The market madness up a trace of fear retaliation. Whether the management or operations in this market, investors hope markets are able to develop stable, but now the situation has not so, seems to have become the normal rose drop, it is felt not good, if continue to do this, the Government will certainly take some appropriate control measures, such as raising interest rates. Now the capital of banks into the stock market, everyone knows that this is a fact, I think government is well aware, even more than we know. In addition to the broad masses of the funds into the formal, the original can not be many more funds into the stock market also entered the stock market to gold, that we should also be aware of. If the market should go so crazy, regulation of interest rates is surely the first step.
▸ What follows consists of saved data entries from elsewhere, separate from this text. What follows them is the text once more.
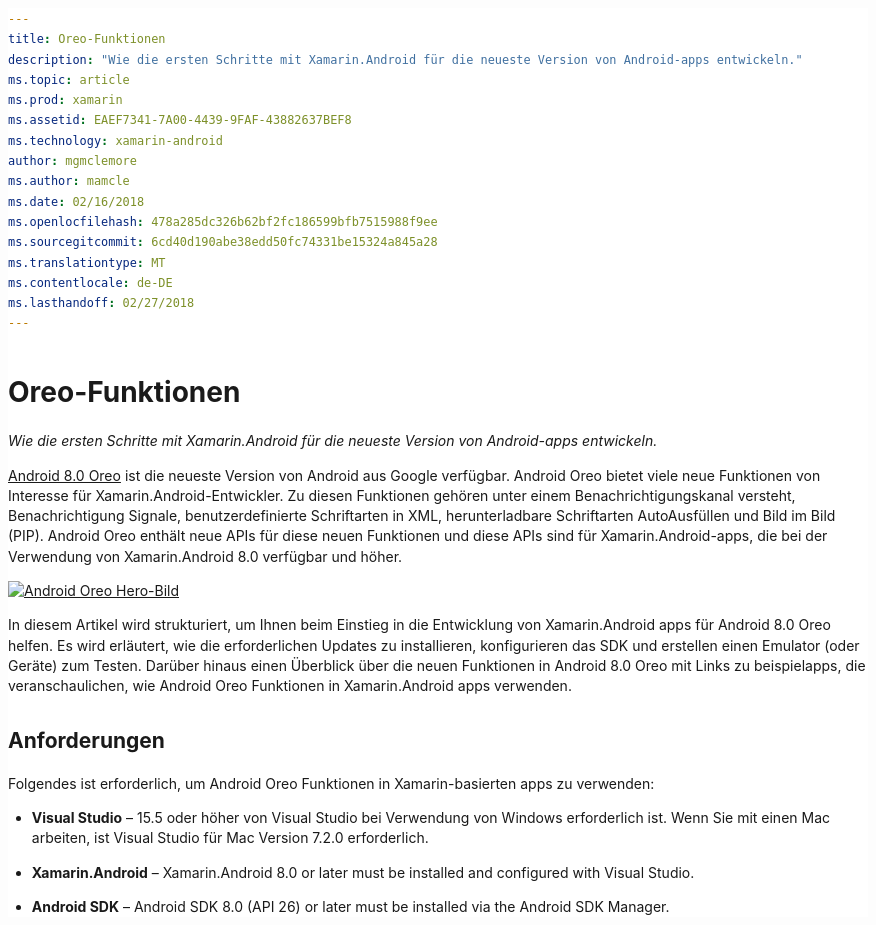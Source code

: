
 ```yaml
---
title: Oreo-Funktionen
description: "Wie die ersten Schritte mit Xamarin.Android für die neueste Version von Android-apps entwickeln."
ms.topic: article
ms.prod: xamarin
ms.assetid: EAEF7341-7A00-4439-9FAF-43882637BEF8
ms.technology: xamarin-android
author: mgmclemore
ms.author: mamcle
ms.date: 02/16/2018
ms.openlocfilehash: 478a285dc326b62bf2fc186599bfb7515988f9ee
ms.sourcegitcommit: 6cd40d190abe38edd50fc74331be15324a845a28
ms.translationtype: MT
ms.contentlocale: de-DE
ms.lasthandoff: 02/27/2018
---
```

# <a name="oreo-features"></a>Oreo-Funktionen

_Wie die ersten Schritte mit Xamarin.Android für die neueste Version von Android-apps entwickeln._

[Android 8.0 Oreo](https://developer.android.com/index.html) ist die neueste Version von Android aus Google verfügbar. Android Oreo bietet viele neue Funktionen von Interesse für Xamarin.Android-Entwickler. Zu diesen Funktionen gehören unter einem Benachrichtigungskanal versteht, Benachrichtigung Signale, benutzerdefinierte Schriftarten in XML, herunterladbare Schriftarten AutoAusfüllen und Bild im Bild (PIP). Android Oreo enthält neue APIs für diese neuen Funktionen und diese APIs sind für Xamarin.Android-apps, die bei der Verwendung von Xamarin.Android 8.0 verfügbar und höher.

[![Android Oreo Hero-Bild](oreo-images/01-android-o-logo-sml.png)](oreo-images/01-android-o-logo.png)

In diesem Artikel wird strukturiert, um Ihnen beim Einstieg in die Entwicklung von Xamarin.Android apps für Android 8.0 Oreo helfen. Es wird erläutert, wie die erforderlichen Updates zu installieren, konfigurieren das SDK und erstellen einen Emulator (oder Geräte) zum Testen. Darüber hinaus einen Überblick über die neuen Funktionen in Android 8.0 Oreo mit Links zu beispielapps, die veranschaulichen, wie Android Oreo Funktionen in Xamarin.Android apps verwenden.


<a name="requirements" />

## <a name="requirements"></a>Anforderungen

Folgendes ist erforderlich, um Android Oreo Funktionen in Xamarin-basierten apps zu verwenden:

-   **Visual Studio** &ndash; 15.5 oder höher von Visual Studio bei Verwendung von Windows erforderlich ist.  Wenn Sie mit einen Mac arbeiten, ist Visual Studio für Mac Version 7.2.0 erforderlich.

-   **Xamarin.Android** &ndash; Xamarin.Android 8.0 or later must be installed and configured with Visual Studio.

-   **Android SDK** &ndash; Android SDK 8.0 (API 26) or later must be installed via the Android SDK Manager.
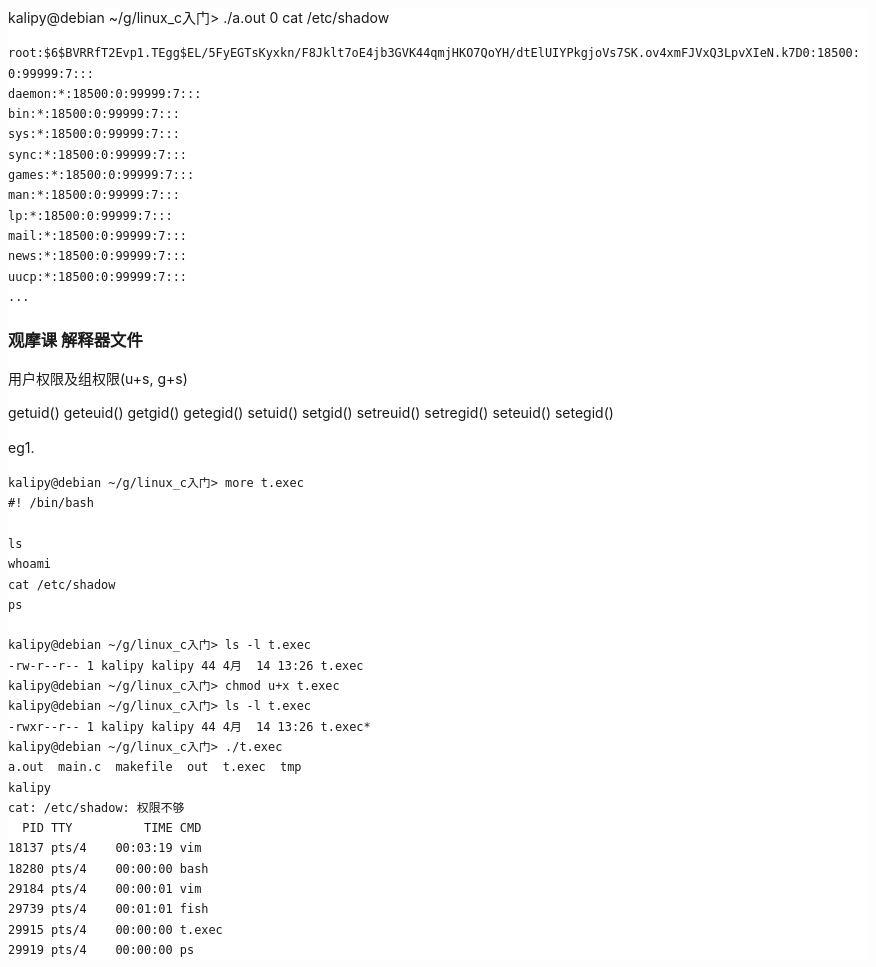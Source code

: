 
kalipy@debian ~/g/linux_c入门> ./a.out 0 cat /etc/shadow

    root:$6$BVRRfT2Evp1.TEgg$EL/5FyEGTsKyxkn/F8Jklt7oE4jb3GVK44qmjHKO7QoYH/dtElUIYPkgjoVs7SK.ov4xmFJVxQ3LpvXIeN.k7D0:18500:0:99999:7:::
    daemon:*:18500:0:99999:7:::
    bin:*:18500:0:99999:7:::
    sys:*:18500:0:99999:7:::
    sync:*:18500:0:99999:7:::
    games:*:18500:0:99999:7:::
    man:*:18500:0:99999:7:::
    lp:*:18500:0:99999:7:::
    mail:*:18500:0:99999:7:::
    news:*:18500:0:99999:7:::
    uucp:*:18500:0:99999:7:::
    ...

### 观摩课 解释器文件

用户权限及组权限(u+s, g+s)

getuid()
geteuid()
getgid()
getegid()
setuid()
setgid()
setreuid()
setregid()
seteuid()
setegid()

eg1.

    kalipy@debian ~/g/linux_c入门> more t.exec 
    #! /bin/bash
    
    ls
    whoami
    cat /etc/shadow
    ps
    
    kalipy@debian ~/g/linux_c入门> ls -l t.exec 
    -rw-r--r-- 1 kalipy kalipy 44 4月  14 13:26 t.exec
    kalipy@debian ~/g/linux_c入门> chmod u+x t.exec 
    kalipy@debian ~/g/linux_c入门> ls -l t.exec
    -rwxr--r-- 1 kalipy kalipy 44 4月  14 13:26 t.exec*
    kalipy@debian ~/g/linux_c入门> ./t.exec 
    a.out  main.c  makefile  out  t.exec  tmp
    kalipy
    cat: /etc/shadow: 权限不够
      PID TTY          TIME CMD
    18137 pts/4    00:03:19 vim
    18280 pts/4    00:00:00 bash
    29184 pts/4    00:00:01 vim
    29739 pts/4    00:01:01 fish
    29915 pts/4    00:00:00 t.exec
    29919 pts/4    00:00:00 ps
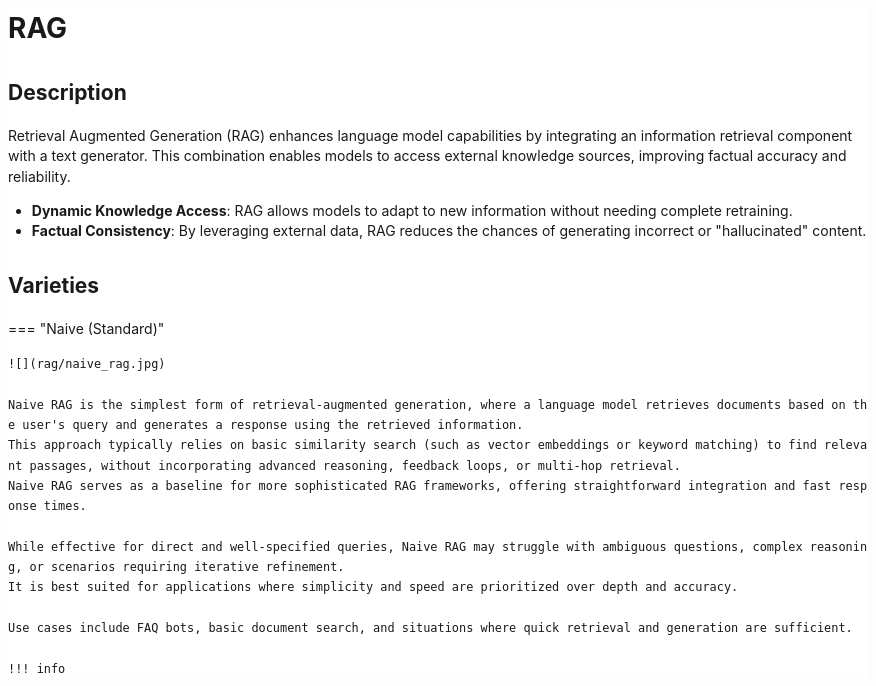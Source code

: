 # RAG

## Description

Retrieval Augmented Generation (RAG) enhances language model capabilities by integrating an information retrieval component with a text generator.
This combination enables models to access external knowledge sources, improving factual accuracy and reliability.

- **Dynamic Knowledge Access**: RAG allows models to adapt to new information without needing complete retraining.
- **Factual Consistency**: By leveraging external data, RAG reduces the chances of generating incorrect or "hallucinated" content.

## Varieties

=== "Naive (Standard)"

    ![](rag/naive_rag.jpg)

    Naive RAG is the simplest form of retrieval-augmented generation, where a language model retrieves documents based on the user's query and generates a response using the retrieved information.
    This approach typically relies on basic similarity search (such as vector embeddings or keyword matching) to find relevant passages, without incorporating advanced reasoning, feedback loops, or multi-hop retrieval.
    Naive RAG serves as a baseline for more sophisticated RAG frameworks, offering straightforward integration and fast response times.

    While effective for direct and well-specified queries, Naive RAG may struggle with ambiguous questions, complex reasoning, or scenarios requiring iterative refinement.
    It is best suited for applications where simplicity and speed are prioritized over depth and accuracy.

    Use cases include FAQ bots, basic document search, and situations where quick retrieval and generation are sufficient.

    !!! info
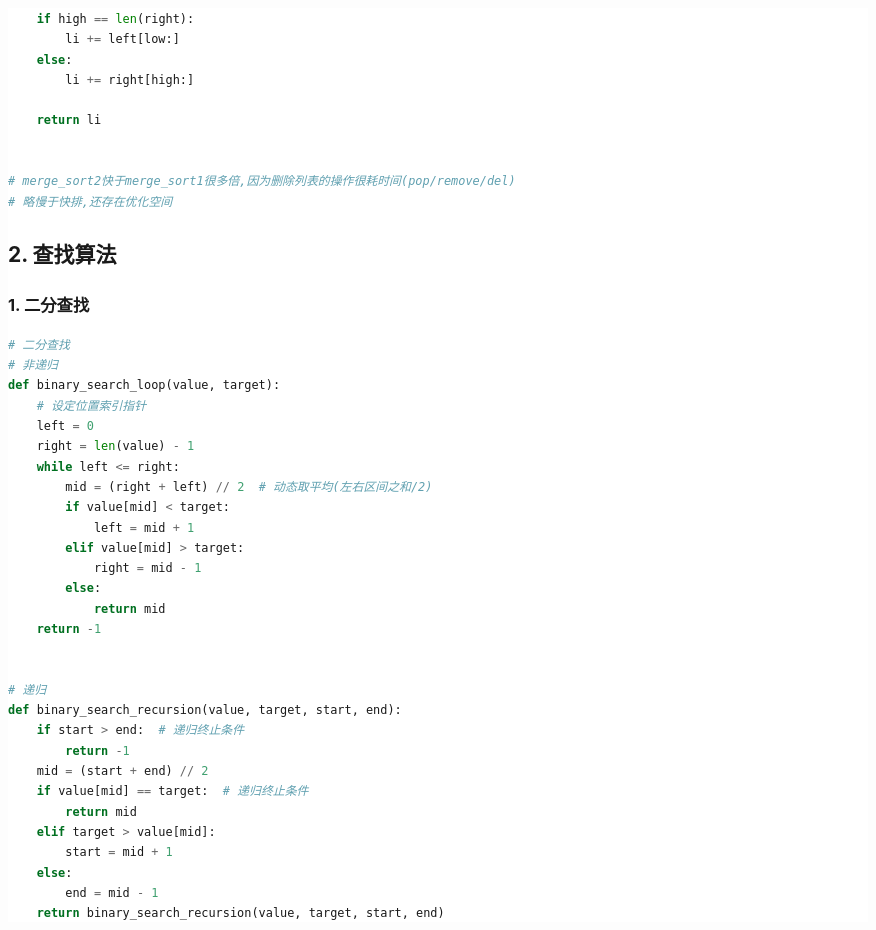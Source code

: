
```py
    if high == len(right):
        li += left[low:]
    else:
        li += right[high:]

    return li
            

# merge_sort2快于merge_sort1很多倍,因为删除列表的操作很耗时间(pop/remove/del)
# 略慢于快排,还存在优化空间
```


## 2. 查找算法
### 1. 二分查找
```py
# 二分查找
# 非递归
def binary_search_loop(value, target):
    # 设定位置索引指针
    left = 0
    right = len(value) - 1
    while left <= right:
        mid = (right + left) // 2  # 动态取平均(左右区间之和/2)
        if value[mid] < target:
            left = mid + 1
        elif value[mid] > target:
            right = mid - 1
        else:
            return mid
    return -1


# 递归
def binary_search_recursion(value, target, start, end):
    if start > end:  # 递归终止条件
        return -1
    mid = (start + end) // 2
    if value[mid] == target:  # 递归终止条件
        return mid
    elif target > value[mid]:
        start = mid + 1
    else:
        end = mid - 1
    return binary_search_recursion(value, target, start, end)
```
The day before yesterday reported that the farmers are now suburbs of Beijing stock, in fact, not that we can not stock farmers uncle. Reported that it could only explain a phenomenon: the stock market has been growing concern, until some people who should not have to pay attention to are concerned about the up. Theft can not be said that this phenomenon is a good sign, perhaps that high pay for people who come.
Rise in the market index market space is not great, not as crazy as the last pull. Despite all the rhetoric large cap stock market not to mention the high price-earnings ratio should at least be said to have been in place. If you rely on the compensatory growth of other stock market index will not rise much, or need them to lift index of large capitalization stocks. So to believe that, if the market is relatively stable in this market, we can hold a number of chips, if the wild rose, then we should not hesitate out, then wait and see. From the current indications are that there may be crazy again, there may be high. So these days we must pay close attention to market changes, must be fixed on Thursday, maybe Saturday will be a rate hike news. If something happens we can to not do the road, I have to look quickly to find a place to concentrate on stock or quickly home, huh, huh.